__TASK ITEM__: Omit every picture and output the rest of the records exactly as they are.

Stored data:
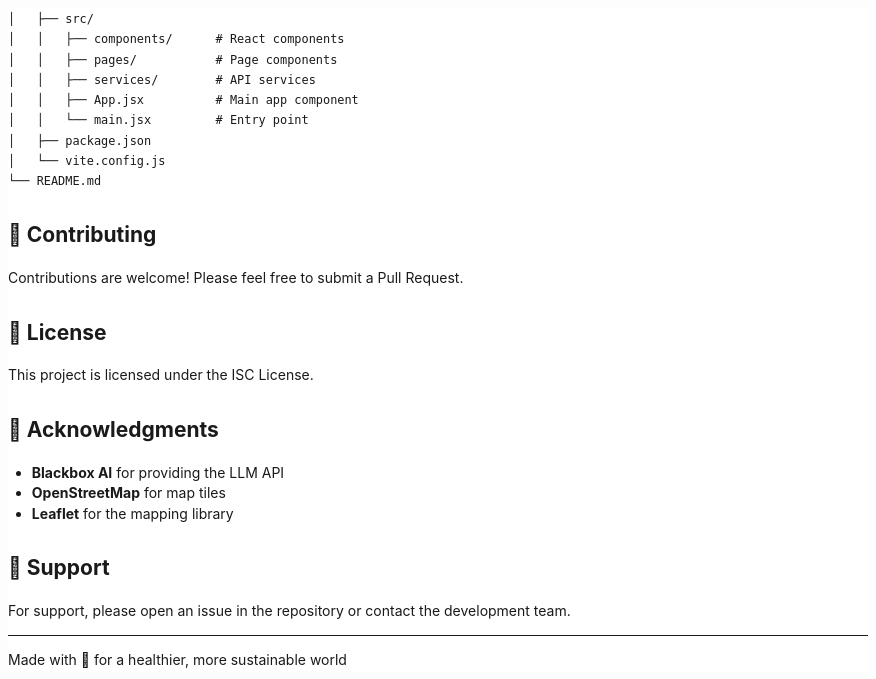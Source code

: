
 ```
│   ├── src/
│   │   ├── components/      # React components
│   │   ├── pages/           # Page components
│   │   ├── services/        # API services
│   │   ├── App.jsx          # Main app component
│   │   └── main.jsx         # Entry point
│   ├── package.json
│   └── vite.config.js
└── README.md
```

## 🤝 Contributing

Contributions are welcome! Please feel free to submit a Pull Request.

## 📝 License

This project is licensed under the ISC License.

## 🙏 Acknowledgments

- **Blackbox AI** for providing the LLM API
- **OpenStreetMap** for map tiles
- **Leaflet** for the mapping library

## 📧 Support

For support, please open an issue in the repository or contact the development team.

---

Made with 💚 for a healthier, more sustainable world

__EXERCISE SOLUTION__:
Source code

:
 ```
│   ├── src/
│   │   ├── components/      # React components
│   │   ├── pages/           # Page components
│   │   ├── services/        # API services
│   │   ├── App.jsx          # Main app component
│   │   └── main.jsx         # Entry point
│   ├── package.json
│   └── vite.config.js
└── README.md
```

## 🤝 Contributing

Contributions are welcome! Please feel free to submit a Pull Request.

## 📝 License

This project is licensed under the ISC License.

## 🙏 Acknowledgments

- **Blackbox AI** for providing the LLM API
- **OpenStreetMap** for map tiles
- **Leaflet** for the mapping library

## 📧 Support

For support, please open an issue in the repository or contact the development team.

---

Made with 💚 for a healthier, more sustainable world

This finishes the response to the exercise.